I've lived in New York for 13 years. One of my favorite aspects of living here, often overlooked by casual visitors and other residents alike, is the profound sense of American history one can conjure up simply by walking around. If you're taking a stroll along the winding streets of lower Manhattan, you might pass a church where George Washington once prayed. You might stumble on Federal Hall (really the US Customs House--the 19th-century descendent of the original Federal Hall, our nation's first capitol).

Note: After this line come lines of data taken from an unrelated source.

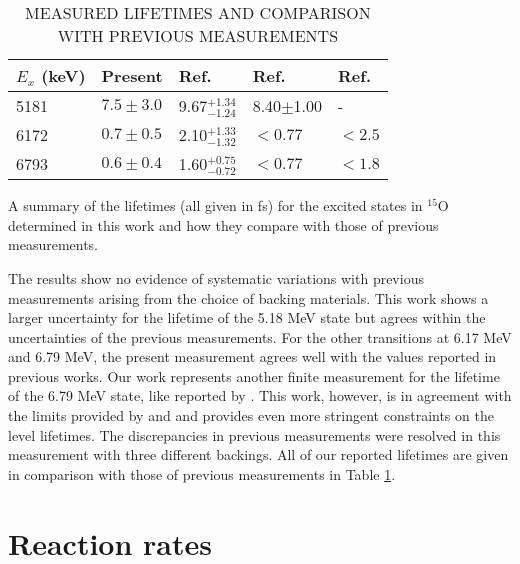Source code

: \begin{table}[]
\caption{MEASURED LIFETIMES AND COMPARISON WITH PREVIOUS MEASUREMENTS}
\begin{center}
\begin{threeparttable}
\begin{tabular}{lllll}
\toprule
$E_{x}$ (keV) & Present       & Ref. \cite{Bertone2001}  & Ref. \cite{Schurmann2008} & Ref. \cite{Galinski2014} \\
\midrule
5181          & $7.5 \pm 3.0$ & 9.67$^{+1.34}_{-1.24}$ & 8.40$\pm$1.00            & -                       \\
6172          & $0.7 \pm 0.5$ & 2.10$^{+1.33}_{-1.32}$  & $< 0.77$                 & $< 2.5$                 \\
6793          & $0.6 \pm 0.4$ & 1.60$^{+0.75}_{-0.72}$  & $< 0.77$                 & $< 1.8$    \\ \bottomrule
\end{tabular}
\begin{tablenotes}
\small 
\item A summary of the lifetimes (all given in fs) for the excited states in $^{15}$O determined in this work and how they compare with those of previous measurements. 
\end{tablenotes}
\end{threeparttable}
\label{table: lifetimesConclusion}
\end{center}
\end{table}

The results show no evidence of systematic variations with previous measurements arising from the choice of backing materials. This work shows a larger uncertainty for the lifetime of the 5.18 MeV state but agrees within the uncertainties of the previous measurements. For the other transitions at 6.17 MeV and 6.79 MeV, the present measurement agrees well with the values reported in previous works. Our work represents another finite measurement for the lifetime of the 6.79 MeV state, like reported by \citet{Bertone2001}. This work, however, is in agreement with the limits provided by \citet{Schurmann2008} and \citet{Galinski2014} and provides even more stringent constraints on the level lifetimes. The discrepancies in previous measurements were resolved in this measurement with three different backings. All of our reported lifetimes are given in comparison with those of previous measurements in Table \ref{table: lifetimesConclusion}.


\section{Reaction rates}
\label{sec: rates}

My favorite museum in the city is The Met. The Metropolitan Museum of Art houses collections in the fine arts, decorative arts, antiquities, and design. This past weekend I was to meet Adrienne and Aunt Joyce there in the afternoon, but I arrived about ninety minutes before the others. I've spent more time in the European paintings department than anywhere else in the museum--the old masters ground me, teach me about life, fill me with wonder, and offer the most sublime aesthetic pleasures.

But having visited them recently, I felt this rainy Saturday afternoon might be better spent getting better acquainted with the American Wing, the paintings in particular. Having worked in the art world my whole adult life, I've learned my fair share about 19th-century American painting, but I haven't spent much time looking at it outside of the paintings that fill some clients' galleries. Let me tell you, wandering the Met's American collection was a revelation. I looked at beautiful Copleys, Whistlers, and Sargents--portraits that capture souls in paint. But this adventure really begins and ends with George Washington.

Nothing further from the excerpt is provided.